SIOUX FALLS, S.D. (KELO) — As John Thune begins his fourth term as South Dakota’s U.S. Senator, he says one of his top priorities this year will be helping to craft the 2023 farm bill.

“With these high prices also comes very, very volatile times,” Dave Ellens with SD Corn Growers said.

From South Dakota Corn, to Pork Producers and Pheasants Forever, Senator Thune met with representatives from many South Dakota ag industries in Sioux Falls to learn about the issues they’re facing.

“We’ve already heard a number of ideas this year, many of which we’ve incorporated into legislation we hope will be eventually a part of this next farm bill,” Senator Thune said. 

Over the past few months, Senator Thune has hosted similar Farm Bill roundtables with farmers and ranchers in the Aberdeen area and in the western part of the state.

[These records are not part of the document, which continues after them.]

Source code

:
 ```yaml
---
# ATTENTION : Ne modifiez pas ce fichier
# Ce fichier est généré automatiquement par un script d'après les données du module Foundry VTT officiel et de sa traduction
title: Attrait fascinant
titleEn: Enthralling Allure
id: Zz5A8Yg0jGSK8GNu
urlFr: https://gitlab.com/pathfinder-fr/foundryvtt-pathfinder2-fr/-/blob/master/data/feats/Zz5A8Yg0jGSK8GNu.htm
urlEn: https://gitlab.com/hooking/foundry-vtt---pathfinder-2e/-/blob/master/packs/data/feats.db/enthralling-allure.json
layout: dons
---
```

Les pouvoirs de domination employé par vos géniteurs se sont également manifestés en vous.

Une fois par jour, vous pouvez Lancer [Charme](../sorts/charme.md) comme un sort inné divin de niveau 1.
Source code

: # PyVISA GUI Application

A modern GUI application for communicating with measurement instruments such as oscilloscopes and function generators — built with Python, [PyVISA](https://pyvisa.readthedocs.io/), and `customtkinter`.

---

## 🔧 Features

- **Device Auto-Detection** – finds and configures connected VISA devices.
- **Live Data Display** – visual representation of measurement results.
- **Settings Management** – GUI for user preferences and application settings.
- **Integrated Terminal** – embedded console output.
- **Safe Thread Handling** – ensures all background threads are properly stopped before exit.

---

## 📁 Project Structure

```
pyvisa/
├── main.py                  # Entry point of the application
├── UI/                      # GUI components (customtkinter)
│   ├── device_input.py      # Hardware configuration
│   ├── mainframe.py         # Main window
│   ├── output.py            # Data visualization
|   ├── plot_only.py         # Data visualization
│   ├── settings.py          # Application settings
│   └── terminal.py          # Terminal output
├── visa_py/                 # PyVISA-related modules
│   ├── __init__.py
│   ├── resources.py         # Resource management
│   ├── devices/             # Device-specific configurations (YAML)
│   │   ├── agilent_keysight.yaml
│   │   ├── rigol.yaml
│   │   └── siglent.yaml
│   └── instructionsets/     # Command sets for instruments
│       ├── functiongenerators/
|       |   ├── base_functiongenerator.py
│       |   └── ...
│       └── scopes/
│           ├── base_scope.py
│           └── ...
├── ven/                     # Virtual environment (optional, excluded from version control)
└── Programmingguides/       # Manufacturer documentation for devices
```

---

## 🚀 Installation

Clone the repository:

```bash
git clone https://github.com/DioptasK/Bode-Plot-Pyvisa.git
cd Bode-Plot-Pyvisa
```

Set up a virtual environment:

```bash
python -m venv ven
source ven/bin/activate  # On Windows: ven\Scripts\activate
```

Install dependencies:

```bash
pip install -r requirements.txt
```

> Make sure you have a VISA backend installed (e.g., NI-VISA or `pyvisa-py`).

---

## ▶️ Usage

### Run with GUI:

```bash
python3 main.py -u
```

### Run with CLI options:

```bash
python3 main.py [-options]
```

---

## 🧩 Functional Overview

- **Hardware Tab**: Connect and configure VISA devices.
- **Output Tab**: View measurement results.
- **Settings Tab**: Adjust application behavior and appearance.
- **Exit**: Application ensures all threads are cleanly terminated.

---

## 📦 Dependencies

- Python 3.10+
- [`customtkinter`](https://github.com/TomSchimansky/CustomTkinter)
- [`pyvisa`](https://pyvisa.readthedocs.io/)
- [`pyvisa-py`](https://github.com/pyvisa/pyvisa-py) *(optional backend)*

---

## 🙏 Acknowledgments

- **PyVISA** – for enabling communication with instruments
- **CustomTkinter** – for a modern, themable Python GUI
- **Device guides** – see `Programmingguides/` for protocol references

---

“Hearing from people in every quadrant of South Dakota, because it’s different,” Thune said. “In the livestock world, country of origin labeling is a high priority for farmers in western South Dakota.”

But during Tuesday’s Farm Bill roundtable in Sioux Falls, the Senator heard from pork producers who have a different view on the country of origin labeling.

“With pork, it’s a little different situation, we do import a lot of our feeder pigs out of Canada, so that’s a good relationship with us,” Craig Anderson with SD Pork said.

This is the 5th farm bill Senator Thune has worked on and says these conversations with local producers are a key part of successfully updating federal programs.

“In almost every farm bill we’ve done so far, the best ideas have come from meetings with people in the state,” Thune said.

“Crop insurance is so important for the family farm,” Allens said.

Priorities producers are thankful to be able to share and hopefully make an impact in their communities.

“We join these organizations to be the voice for our neighbors, for our own farm, for the counties we represent, and so for us to sit here with Senator Thune to tell him what’s on our plates and what’s important to us gives merit to why we’re a part of these organizations,” Allen said.

Along with country of origin labeling, Senator Thune expects to see several congressional hearings and discussions on helping nutrition programs work more efficiently, how to best help farmers with crop insurance and other natural disasters, along with several new conversations about conservation and carbon emissions.

“I can see a robust conversation about how agriculture may be able to benefit from the increasing emphasis the country is placing on reducing carbon emissions,” Senator Thune said.

“There’s a lot of things farmers are doing right now that are sequestering carbon, can prove we’re helping out with good, climate friendly farming,” Allen said. 

The Farm Bill is up for renewal this September, something that generally happens once every four or five years, depending on extensions. 

Senator Thune has also met with representatives from Feeding South Dakota to hear about their needs; he says roughly 80 to 85 percent of the spending in the Farm Bill is for the nutrition program. Senator Thune does not expect to see an increase in funding for the agricultural portion of the Farm Bill.

“That means anything we want to do to change any other title of the program, we’ll have to figure how to pay for it from somewhere else,” Thune said.